4483 sayılı Kanunun 4 üncü maddesinin birinci fıkrasının son cümlesinde yer alan “…..evrakın bir örneğini ilgili makama göndererek soruşturma izni isterler.” emredici hükmünden de bunun anlaşılması gerektiği, ihbar veya şikayetlerin takipsiz kalmamasını sağlamakla görevli ve sorumlu Cumhuriyet başsavcılarının soruşturma izni isteme taleplerini sonuçsuz bırakacak şekilde “şikayetin işleme konulmaması” kararı verilmesi durumunda da izin vermeye yetkili merciin cezai sorumluluğunun söz konusu olacağı kanaatindeyim.
4483 sayılı Kanunda, Cumhuriyet başsavcılarının veya yetkili merciin “işleme koymama” kararlarına karşı itiraz edilebileceği yönünde bir hükme yer verilmemiş, sadece ihbar ve şikayette bulunana bildirilmesi kural olarak belirlenmiştir.

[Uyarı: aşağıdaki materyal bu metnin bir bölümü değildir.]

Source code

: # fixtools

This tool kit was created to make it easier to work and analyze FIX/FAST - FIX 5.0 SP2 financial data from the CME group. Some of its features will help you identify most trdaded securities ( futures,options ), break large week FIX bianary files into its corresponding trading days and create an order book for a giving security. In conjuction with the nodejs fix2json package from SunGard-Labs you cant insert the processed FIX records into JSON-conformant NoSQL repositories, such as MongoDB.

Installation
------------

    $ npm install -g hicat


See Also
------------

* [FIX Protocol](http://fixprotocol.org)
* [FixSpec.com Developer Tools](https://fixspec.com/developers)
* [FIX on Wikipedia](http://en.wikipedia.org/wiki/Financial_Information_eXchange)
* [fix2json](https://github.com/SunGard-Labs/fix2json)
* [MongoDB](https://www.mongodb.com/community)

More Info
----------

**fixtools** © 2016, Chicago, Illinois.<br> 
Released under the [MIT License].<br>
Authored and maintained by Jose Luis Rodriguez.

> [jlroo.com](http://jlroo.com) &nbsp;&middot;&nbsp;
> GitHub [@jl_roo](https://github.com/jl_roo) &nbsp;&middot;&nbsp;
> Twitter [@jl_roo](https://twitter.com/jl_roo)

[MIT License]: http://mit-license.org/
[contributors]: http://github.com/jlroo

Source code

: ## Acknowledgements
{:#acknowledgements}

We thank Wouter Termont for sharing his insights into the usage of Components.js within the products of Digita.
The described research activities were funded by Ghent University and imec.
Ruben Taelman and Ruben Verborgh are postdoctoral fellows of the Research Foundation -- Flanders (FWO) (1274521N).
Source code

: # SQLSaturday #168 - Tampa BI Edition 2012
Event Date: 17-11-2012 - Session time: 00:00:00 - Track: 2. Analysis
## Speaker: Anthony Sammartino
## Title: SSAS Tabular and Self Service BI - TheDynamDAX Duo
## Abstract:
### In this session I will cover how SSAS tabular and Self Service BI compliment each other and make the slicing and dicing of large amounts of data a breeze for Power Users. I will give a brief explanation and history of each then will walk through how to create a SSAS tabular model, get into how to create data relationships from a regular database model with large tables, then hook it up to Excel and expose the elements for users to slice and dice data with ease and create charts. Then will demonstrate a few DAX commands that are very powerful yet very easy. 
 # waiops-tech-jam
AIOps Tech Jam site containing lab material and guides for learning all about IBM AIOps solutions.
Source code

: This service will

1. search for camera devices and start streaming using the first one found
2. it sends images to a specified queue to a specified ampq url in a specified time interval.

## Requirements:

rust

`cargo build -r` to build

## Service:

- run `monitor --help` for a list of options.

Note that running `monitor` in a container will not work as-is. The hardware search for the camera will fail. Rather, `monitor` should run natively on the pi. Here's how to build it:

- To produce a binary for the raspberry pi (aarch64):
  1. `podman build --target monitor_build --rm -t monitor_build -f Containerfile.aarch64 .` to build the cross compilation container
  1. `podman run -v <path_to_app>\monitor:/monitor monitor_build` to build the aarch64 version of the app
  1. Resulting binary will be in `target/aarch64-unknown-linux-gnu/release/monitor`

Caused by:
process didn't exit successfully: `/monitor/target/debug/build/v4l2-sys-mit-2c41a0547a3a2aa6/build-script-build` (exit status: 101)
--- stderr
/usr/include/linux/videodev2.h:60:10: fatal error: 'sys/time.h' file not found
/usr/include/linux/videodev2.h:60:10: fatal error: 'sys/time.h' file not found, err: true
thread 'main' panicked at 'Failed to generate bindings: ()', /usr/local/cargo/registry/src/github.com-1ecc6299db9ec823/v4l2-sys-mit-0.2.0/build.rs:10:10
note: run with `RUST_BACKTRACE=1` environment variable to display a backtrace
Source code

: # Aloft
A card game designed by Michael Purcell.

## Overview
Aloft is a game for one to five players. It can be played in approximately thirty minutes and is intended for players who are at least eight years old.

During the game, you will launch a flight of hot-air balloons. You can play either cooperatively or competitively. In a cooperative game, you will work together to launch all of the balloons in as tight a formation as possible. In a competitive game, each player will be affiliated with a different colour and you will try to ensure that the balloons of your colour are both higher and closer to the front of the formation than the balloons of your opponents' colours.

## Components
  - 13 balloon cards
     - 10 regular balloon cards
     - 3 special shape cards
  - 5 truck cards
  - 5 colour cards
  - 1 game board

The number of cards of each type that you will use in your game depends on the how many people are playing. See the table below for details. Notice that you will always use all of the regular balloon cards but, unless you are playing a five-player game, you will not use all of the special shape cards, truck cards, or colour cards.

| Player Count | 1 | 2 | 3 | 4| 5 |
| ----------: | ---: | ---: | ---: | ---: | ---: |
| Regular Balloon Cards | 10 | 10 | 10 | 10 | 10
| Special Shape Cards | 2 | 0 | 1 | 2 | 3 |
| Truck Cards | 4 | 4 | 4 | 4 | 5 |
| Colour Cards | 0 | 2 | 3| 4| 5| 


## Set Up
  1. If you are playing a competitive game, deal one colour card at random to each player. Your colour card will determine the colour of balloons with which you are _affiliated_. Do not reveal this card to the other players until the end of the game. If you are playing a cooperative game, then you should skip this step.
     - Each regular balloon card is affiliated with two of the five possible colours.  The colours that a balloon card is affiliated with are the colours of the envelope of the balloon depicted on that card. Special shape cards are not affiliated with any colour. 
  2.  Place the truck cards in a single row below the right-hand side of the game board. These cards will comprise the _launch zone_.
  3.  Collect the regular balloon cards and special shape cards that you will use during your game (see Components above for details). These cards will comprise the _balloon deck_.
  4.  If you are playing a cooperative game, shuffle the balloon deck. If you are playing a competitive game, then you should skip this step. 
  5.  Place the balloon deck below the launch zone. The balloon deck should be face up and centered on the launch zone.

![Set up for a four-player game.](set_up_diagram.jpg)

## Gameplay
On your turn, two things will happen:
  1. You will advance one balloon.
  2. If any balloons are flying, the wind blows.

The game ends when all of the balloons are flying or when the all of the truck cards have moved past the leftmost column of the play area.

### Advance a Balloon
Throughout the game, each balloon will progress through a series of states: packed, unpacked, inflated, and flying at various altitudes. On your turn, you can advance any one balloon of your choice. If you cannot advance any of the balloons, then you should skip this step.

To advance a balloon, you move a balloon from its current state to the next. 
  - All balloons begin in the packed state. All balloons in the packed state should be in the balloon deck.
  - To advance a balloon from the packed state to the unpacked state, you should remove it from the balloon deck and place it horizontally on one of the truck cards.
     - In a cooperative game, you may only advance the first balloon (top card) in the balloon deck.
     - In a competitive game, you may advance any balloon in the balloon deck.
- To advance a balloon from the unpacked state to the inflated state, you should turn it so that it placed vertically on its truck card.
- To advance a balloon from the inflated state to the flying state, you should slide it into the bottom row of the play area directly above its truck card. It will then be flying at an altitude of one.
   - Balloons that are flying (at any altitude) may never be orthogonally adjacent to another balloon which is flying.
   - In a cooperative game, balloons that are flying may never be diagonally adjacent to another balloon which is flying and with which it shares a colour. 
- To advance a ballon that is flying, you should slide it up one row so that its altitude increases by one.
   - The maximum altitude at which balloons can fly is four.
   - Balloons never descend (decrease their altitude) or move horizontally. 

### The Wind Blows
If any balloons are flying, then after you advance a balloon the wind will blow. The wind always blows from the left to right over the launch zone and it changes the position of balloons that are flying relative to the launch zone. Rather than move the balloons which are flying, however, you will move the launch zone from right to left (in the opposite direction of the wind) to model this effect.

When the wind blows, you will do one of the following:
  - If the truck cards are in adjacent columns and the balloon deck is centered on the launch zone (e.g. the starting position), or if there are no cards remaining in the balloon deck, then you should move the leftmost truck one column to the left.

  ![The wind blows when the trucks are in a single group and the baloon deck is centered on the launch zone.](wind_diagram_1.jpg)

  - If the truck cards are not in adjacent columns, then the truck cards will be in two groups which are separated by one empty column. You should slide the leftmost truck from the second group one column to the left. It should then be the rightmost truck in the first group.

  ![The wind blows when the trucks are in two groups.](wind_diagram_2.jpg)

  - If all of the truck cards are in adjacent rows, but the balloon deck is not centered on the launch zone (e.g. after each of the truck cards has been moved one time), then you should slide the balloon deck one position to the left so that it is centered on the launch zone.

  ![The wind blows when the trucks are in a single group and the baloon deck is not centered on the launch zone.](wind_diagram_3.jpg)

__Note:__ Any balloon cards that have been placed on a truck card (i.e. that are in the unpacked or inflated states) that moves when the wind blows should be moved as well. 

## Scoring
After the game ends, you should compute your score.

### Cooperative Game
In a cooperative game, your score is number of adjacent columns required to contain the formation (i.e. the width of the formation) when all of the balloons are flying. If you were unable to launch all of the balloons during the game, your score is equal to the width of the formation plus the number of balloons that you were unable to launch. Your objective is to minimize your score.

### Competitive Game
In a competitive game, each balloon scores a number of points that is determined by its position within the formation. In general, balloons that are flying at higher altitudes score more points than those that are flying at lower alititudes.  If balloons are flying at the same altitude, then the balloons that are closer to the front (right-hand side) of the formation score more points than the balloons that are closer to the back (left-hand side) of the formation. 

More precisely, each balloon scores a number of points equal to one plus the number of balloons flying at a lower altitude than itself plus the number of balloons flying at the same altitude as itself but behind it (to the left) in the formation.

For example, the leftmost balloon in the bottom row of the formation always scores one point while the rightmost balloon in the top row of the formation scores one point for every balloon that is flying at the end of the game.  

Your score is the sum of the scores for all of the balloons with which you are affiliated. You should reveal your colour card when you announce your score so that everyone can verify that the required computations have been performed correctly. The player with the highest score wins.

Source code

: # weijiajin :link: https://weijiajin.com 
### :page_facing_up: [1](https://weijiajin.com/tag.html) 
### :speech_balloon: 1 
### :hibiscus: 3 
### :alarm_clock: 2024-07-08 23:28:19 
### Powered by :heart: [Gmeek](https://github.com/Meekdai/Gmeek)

Yetkili mercilerin de, doğrudan kendilerine intikal eden ihbar veya şikayetleri, yukarıda belirtilen şartları taşımamaları durumunda işleme koymama yetkileri bulunmaktadır. Yetkili merciler tarafından verilen işleme koymama kararlarına karşı Danıştay veya bölge idare mahkemeleri nezdinde itiraz edilebileceği yönünde bir düzenlemeye Kanunda yer verilmediğinden işleme koymama kararları, suç işleyen memurlar veya diğer kamu görevlilerinin korunup kollanması amacıyla kullanılan bir yol olması endişesini gündeme getirmekte ise de, 1 Nisan 2005 tarihinde yürürlüğe giren 5271 sayılı Ceza Muhakemesi Kanununun “İhbar ve şikayet” başlıklı 158 inci maddesinin 4 üncü fıkrası ile; “Bir kamu görevinin yürütülmesiyle bağlantılı olarak işlendiği iddia edilen bir suç nedeniyle, ilgili kurum veya kuruluş idaresine yapılan ihbar veya şikayet, gecikmeksizin ilgili Cumhuriyet başsavcılığına gönderilir” hükmü getirilmiştir. Bu hükme göre yetkili merciler, bir kamu görevinin yürütülmesiyle bağlantılı suçlarla ilgili ihbar ve şikayetler üzerine ön inceleme başlatsalar da, başlatmayıp işleme koymasalar da bu ihbar veya şikayetleri, ilgili Cumhuriyet
başsavcılıklarına göndermek zorundadırlar. Hükmün getiriliş amacının da, madde gerekçesinde ; ” kamu kurum ve kuruluşlarına yapılan ihbar ve şikayetlerin, takipsiz kalmaması için Cumhuriyet başsavcılığına intikalini sağlamak” olduğu açıklamasına yer verilmiştir. Cumhuriyet Başsavcılarının da bu ihbar veya şikayetlerin takipsiz kalmaması için 4483 sayılı Kanundan kaynaklanan yetkilerini kullanacakları açıktır.
Bu nedenlerle, Kanunda itiraz yolu öngörülmeyen yetkili mercilerce verilen “şikayetin işleme konulmaması” kararlarına yapılan itirazın incelenmeksizin reddi gerektiği görüşüyle çoğunluk kararına katılmıyorum.